É também conhecido como Minarete de Mudhafaria e foi construído no século XII durante o período seljúcida. A torre é feita de tijolos de barro e possui uma base circular, estreitando-se gradualmente à medida que sobe, com ornamentos geométricos típicos da arquitetura islâmica da época. A inclinação é resultado de assentamento desigual do solo e da idade da estrutura, mas apesar disso, o minarete manteve-se de pé por séculos, tornando-se um símbolo histórico e cultural de Erbil.
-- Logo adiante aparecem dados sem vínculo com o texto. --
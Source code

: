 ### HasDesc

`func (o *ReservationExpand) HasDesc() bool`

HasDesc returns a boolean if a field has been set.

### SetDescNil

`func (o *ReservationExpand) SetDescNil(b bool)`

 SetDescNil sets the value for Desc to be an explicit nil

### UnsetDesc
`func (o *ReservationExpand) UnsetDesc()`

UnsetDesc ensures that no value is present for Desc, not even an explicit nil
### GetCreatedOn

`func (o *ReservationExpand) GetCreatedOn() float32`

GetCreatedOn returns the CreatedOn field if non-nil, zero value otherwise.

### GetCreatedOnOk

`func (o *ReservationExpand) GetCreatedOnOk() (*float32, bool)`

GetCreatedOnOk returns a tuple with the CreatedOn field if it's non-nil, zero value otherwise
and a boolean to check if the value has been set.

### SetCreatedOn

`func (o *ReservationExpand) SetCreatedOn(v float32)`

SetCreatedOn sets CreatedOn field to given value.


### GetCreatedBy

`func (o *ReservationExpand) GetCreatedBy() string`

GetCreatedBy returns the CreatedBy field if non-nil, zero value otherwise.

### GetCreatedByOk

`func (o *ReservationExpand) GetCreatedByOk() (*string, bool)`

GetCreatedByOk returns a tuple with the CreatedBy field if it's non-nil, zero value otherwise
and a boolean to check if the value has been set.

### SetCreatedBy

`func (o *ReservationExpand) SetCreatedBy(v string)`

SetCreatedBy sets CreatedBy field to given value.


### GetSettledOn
E para acabar vamos até outro parque onde a 1 de Fevereiro de 2004 um atentado à bomba matou dezenas de pessoas. Tratou-se de um ataque duplo suicida contra os escritórios dos dois principais partidos curdos, o Partido Democrático do Curdistão (KDP) e a União Patriótica do Curdistão (PUK), ocorrido durante as celebrações do Eid al-Adha, quando muitas pessoas estavam reunidas nos locais.
O ataque causou a morte de entre 100 e 117 pessoas, incluindo figuras políticas importantes como um ex-ministro, o vice-governador de Erbil e o chefe da polícia da cidade, além de ferir centenas de outras pessoas. A autoria foi atribuída a dois suicidas ligados a grupos islâmicos, com possíveis conexões à Al-Qaeda ou ao Ansar al-Islã. O atentado teve um forte impacto político, sendo visto como uma tentativa de desestabilizar as estruturas de poder curdas e minar a crescente estabilidade da região. Atualmente, a tragédia é recordada todos os anos pelo parlamento do Curdistão, e há este memorial que visitámos em homenagem às vítimas.
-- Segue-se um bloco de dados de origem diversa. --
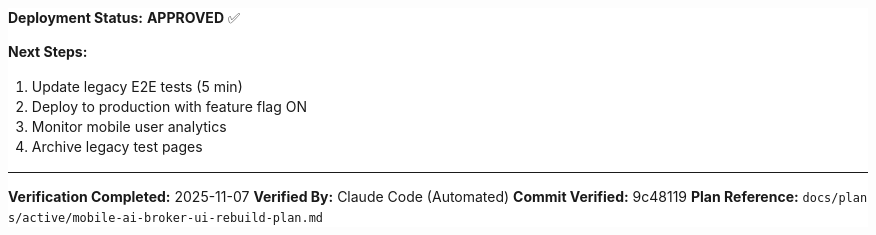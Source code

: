 **Deployment Status:** **APPROVED** ✅

**Next Steps:**
1. Update legacy E2E tests (5 min)
2. Deploy to production with feature flag ON
3. Monitor mobile user analytics
4. Archive legacy test pages

---

**Verification Completed:** 2025-11-07
**Verified By:** Claude Code (Automated)
**Commit Verified:** 9c48119
**Plan Reference:** `docs/plans/active/mobile-ai-broker-ui-rebuild-plan.md`
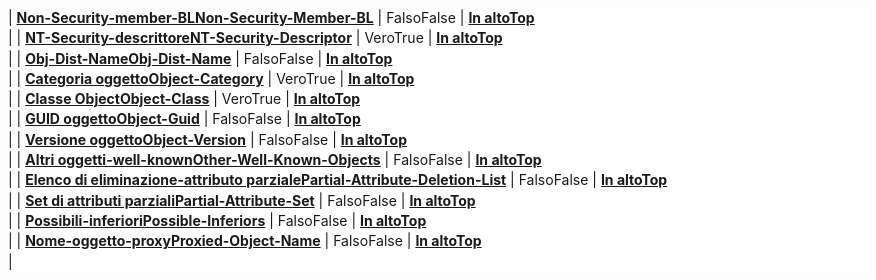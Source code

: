 | [<span data-ttu-id="3bf9b-362">**Non-Security-member-BL**</span><span class="sxs-lookup"><span data-stu-id="3bf9b-362">**Non-Security-Member-BL**</span></span>](a-nonsecuritymemberbl.md)                        | <span data-ttu-id="3bf9b-363">Falso</span><span class="sxs-lookup"><span data-stu-id="3bf9b-363">False</span></span>     | [<span data-ttu-id="3bf9b-364">**In alto**</span><span class="sxs-lookup"><span data-stu-id="3bf9b-364">**Top**</span></span>](c-top.md)<br/> |
| [<span data-ttu-id="3bf9b-365">**NT-Security-descrittore**</span><span class="sxs-lookup"><span data-stu-id="3bf9b-365">**NT-Security-Descriptor**</span></span>](a-ntsecuritydescriptor.md)                       | <span data-ttu-id="3bf9b-366">Vero</span><span class="sxs-lookup"><span data-stu-id="3bf9b-366">True</span></span>      | [<span data-ttu-id="3bf9b-367">**In alto**</span><span class="sxs-lookup"><span data-stu-id="3bf9b-367">**Top**</span></span>](c-top.md)<br/> |
| [<span data-ttu-id="3bf9b-368">**Obj-Dist-Name**</span><span class="sxs-lookup"><span data-stu-id="3bf9b-368">**Obj-Dist-Name**</span></span>](a-distinguishedname.md)                                   | <span data-ttu-id="3bf9b-369">Falso</span><span class="sxs-lookup"><span data-stu-id="3bf9b-369">False</span></span>     | [<span data-ttu-id="3bf9b-370">**In alto**</span><span class="sxs-lookup"><span data-stu-id="3bf9b-370">**Top**</span></span>](c-top.md)<br/> |
| [<span data-ttu-id="3bf9b-371">**Categoria oggetto**</span><span class="sxs-lookup"><span data-stu-id="3bf9b-371">**Object-Category**</span></span>](a-objectcategory.md)                                    | <span data-ttu-id="3bf9b-372">Vero</span><span class="sxs-lookup"><span data-stu-id="3bf9b-372">True</span></span>      | [<span data-ttu-id="3bf9b-373">**In alto**</span><span class="sxs-lookup"><span data-stu-id="3bf9b-373">**Top**</span></span>](c-top.md)<br/> |
| [<span data-ttu-id="3bf9b-374">**Classe Object**</span><span class="sxs-lookup"><span data-stu-id="3bf9b-374">**Object-Class**</span></span>](a-objectclass.md)                                          | <span data-ttu-id="3bf9b-375">Vero</span><span class="sxs-lookup"><span data-stu-id="3bf9b-375">True</span></span>      | [<span data-ttu-id="3bf9b-376">**In alto**</span><span class="sxs-lookup"><span data-stu-id="3bf9b-376">**Top**</span></span>](c-top.md)<br/> |
| [<span data-ttu-id="3bf9b-377">**GUID oggetto**</span><span class="sxs-lookup"><span data-stu-id="3bf9b-377">**Object-Guid**</span></span>](a-objectguid.md)                                            | <span data-ttu-id="3bf9b-378">Falso</span><span class="sxs-lookup"><span data-stu-id="3bf9b-378">False</span></span>     | [<span data-ttu-id="3bf9b-379">**In alto**</span><span class="sxs-lookup"><span data-stu-id="3bf9b-379">**Top**</span></span>](c-top.md)<br/> |
| [<span data-ttu-id="3bf9b-380">**Versione oggetto**</span><span class="sxs-lookup"><span data-stu-id="3bf9b-380">**Object-Version**</span></span>](a-objectversion.md)                                      | <span data-ttu-id="3bf9b-381">Falso</span><span class="sxs-lookup"><span data-stu-id="3bf9b-381">False</span></span>     | [<span data-ttu-id="3bf9b-382">**In alto**</span><span class="sxs-lookup"><span data-stu-id="3bf9b-382">**Top**</span></span>](c-top.md)<br/> |
| [<span data-ttu-id="3bf9b-383">**Altri oggetti-well-known**</span><span class="sxs-lookup"><span data-stu-id="3bf9b-383">**Other-Well-Known-Objects**</span></span>](a-otherwellknownobjects.md)                    | <span data-ttu-id="3bf9b-384">Falso</span><span class="sxs-lookup"><span data-stu-id="3bf9b-384">False</span></span>     | [<span data-ttu-id="3bf9b-385">**In alto**</span><span class="sxs-lookup"><span data-stu-id="3bf9b-385">**Top**</span></span>](c-top.md)<br/> |
| [<span data-ttu-id="3bf9b-386">**Elenco di eliminazione-attributo parziale**</span><span class="sxs-lookup"><span data-stu-id="3bf9b-386">**Partial-Attribute-Deletion-List**</span></span>](a-partialattributedeletionlist.md)      | <span data-ttu-id="3bf9b-387">Falso</span><span class="sxs-lookup"><span data-stu-id="3bf9b-387">False</span></span>     | [<span data-ttu-id="3bf9b-388">**In alto**</span><span class="sxs-lookup"><span data-stu-id="3bf9b-388">**Top**</span></span>](c-top.md)<br/> |
| [<span data-ttu-id="3bf9b-389">**Set di attributi parziali**</span><span class="sxs-lookup"><span data-stu-id="3bf9b-389">**Partial-Attribute-Set**</span></span>](a-partialattributeset.md)                         | <span data-ttu-id="3bf9b-390">Falso</span><span class="sxs-lookup"><span data-stu-id="3bf9b-390">False</span></span>     | [<span data-ttu-id="3bf9b-391">**In alto**</span><span class="sxs-lookup"><span data-stu-id="3bf9b-391">**Top**</span></span>](c-top.md)<br/> |
| [<span data-ttu-id="3bf9b-392">**Possibili-inferiori**</span><span class="sxs-lookup"><span data-stu-id="3bf9b-392">**Possible-Inferiors**</span></span>](a-possibleinferiors.md)                              | <span data-ttu-id="3bf9b-393">Falso</span><span class="sxs-lookup"><span data-stu-id="3bf9b-393">False</span></span>     | [<span data-ttu-id="3bf9b-394">**In alto**</span><span class="sxs-lookup"><span data-stu-id="3bf9b-394">**Top**</span></span>](c-top.md)<br/> |
| [<span data-ttu-id="3bf9b-395">**Nome-oggetto-proxy**</span><span class="sxs-lookup"><span data-stu-id="3bf9b-395">**Proxied-Object-Name**</span></span>](a-proxiedobjectname.md)                             | <span data-ttu-id="3bf9b-396">Falso</span><span class="sxs-lookup"><span data-stu-id="3bf9b-396">False</span></span>     | [<span data-ttu-id="3bf9b-397">**In alto**</span><span class="sxs-lookup"><span data-stu-id="3bf9b-397">**Top**</span></span>](c-top.md)<br/> |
Sendo o dia de despedida estava previsto um jantar para a ocasião, mas aconteceu uma debandada geral. Acho que toda a gente precisava de um pouco de isolamento. Entretanto já tinha combinado com o meu amigo de Erbil um serão só para a gente. Acabei por convidar o Gustavo americano, uma excelente companhia. Vejam lá como as primeiras impressões são falíveis. Neste caso nenhum de nós gostou dele quando entrou no autocarro no primeiro dia, e afinal…
Foi um bom serão, só temos a agradecer ao nosso anfitrião. Um belo jantar num espaço ao ar livre com muita socialite local, guardado à entrada por seguranças armados de AK47’s e depois um pequeno passeio a pé pela zona quente nocturna da cidade. Uma boa despedida. E assim acabou a viagem pelo Iraque. No dia seguinte só haveria a saída para o aeroporto e o voo para Atenas, onde pernoitámos antes de seguir para Lisboa.